__Records shown__.

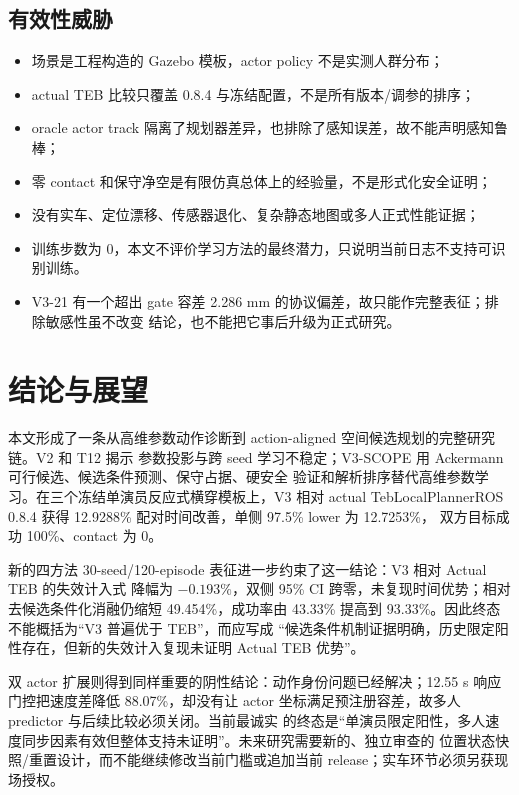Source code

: \documentclass[12pt,a4paper,oneside]{report}
\begin{document}
\section{有效性威胁}
\begin{itemize}
  \item 场景是工程构造的 Gazebo 模板，actor policy 不是实测人群分布；
  \item actual TEB 比较只覆盖 0.8.4 与冻结配置，不是所有版本/调参的排序；
  \item oracle actor track 隔离了规划器差异，也排除了感知误差，故不能声明感知鲁棒；
  \item 零 contact 和保守净空是有限仿真总体上的经验量，不是形式化安全证明；
  \item 没有实车、定位漂移、传感器退化、复杂静态地图或多人正式性能证据；
  \item 训练步数为 0，本文不评价学习方法的最终潜力，只说明当前日志不支持可识别训练。
  \item V3-21 有一个超出 gate 容差 2.286 mm 的协议偏差，故只能作完整表征；排除敏感性虽不改变
  结论，也不能把它事后升级为正式研究。
\end{itemize}

\chapter{结论与展望}
本文形成了一条从高维参数动作诊断到 action-aligned 空间候选规划的完整研究链。V2 和 T12 揭示
参数投影与跨 seed 学习不稳定；V3-SCOPE 用 Ackermann 可行候选、候选条件预测、保守占据、硬安全
验证和解析排序替代高维参数学习。在三个冻结单演员反应式横穿模板上，V3 相对 actual
TebLocalPlannerROS 0.8.4 获得 12.9288\% 配对时间改善，单侧 97.5\% lower 为 12.7253\%，
双方目标成功 100\%、contact 为 0。

新的四方法 30-seed/120-episode 表征进一步约束了这一结论：V3 相对 Actual TEB 的失效计入式
降幅为 $-0.193\%$，双侧 95\% CI 跨零，未复现时间优势；相对去候选条件化消融仍缩短
49.454\%，成功率由 43.33\% 提高到 93.33\%。因此终态不能概括为“V3 普遍优于 TEB”，而应写成
“候选条件机制证据明确，历史限定阳性存在，但新的失效计入复现未证明 Actual TEB 优势”。

双 actor 扩展则得到同样重要的阴性结论：动作身份问题已经解决；12.55 s 响应门控把速度差降低
88.07\%，却没有让 actor 坐标满足预注册容差，故多人 predictor 与后续比较必须关闭。当前最诚实
的终态是“单演员限定阳性，多人速度同步因素有效但整体支持未证明”。未来研究需要新的、独立审查的
位置状态快照/重置设计，而不能继续修改当前门槛或追加当前 release；实车环节必须另获现场授权。
\end{document}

__Goal of the exercise__. Output, exactly and with no other text, the line that contains "降幅为 $-0.193\%$，双侧 95\%" and all lines from there to the end of the records.

__Result for this exercise__.
降幅为 $-0.193\%$，双侧 95\% CI 跨零，未复现时间优势；相对去候选条件化消融仍缩短
49.454\%，成功率由 43.33\% 提高到 93.33\%。因此终态不能概括为“V3 普遍优于 TEB”，而应写成
“候选条件机制证据明确，历史限定阳性存在，但新的失效计入复现未证明 Actual TEB 优势”。

双 actor 扩展则得到同样重要的阴性结论：动作身份问题已经解决；12.55 s 响应门控把速度差降低
88.07\%，却没有让 actor 坐标满足预注册容差，故多人 predictor 与后续比较必须关闭。当前最诚实
的终态是“单演员限定阳性，多人速度同步因素有效但整体支持未证明”。未来研究需要新的、独立审查的
位置状态快照/重置设计，而不能继续修改当前门槛或追加当前 release；实车环节必须另获现场授权。
\end{document}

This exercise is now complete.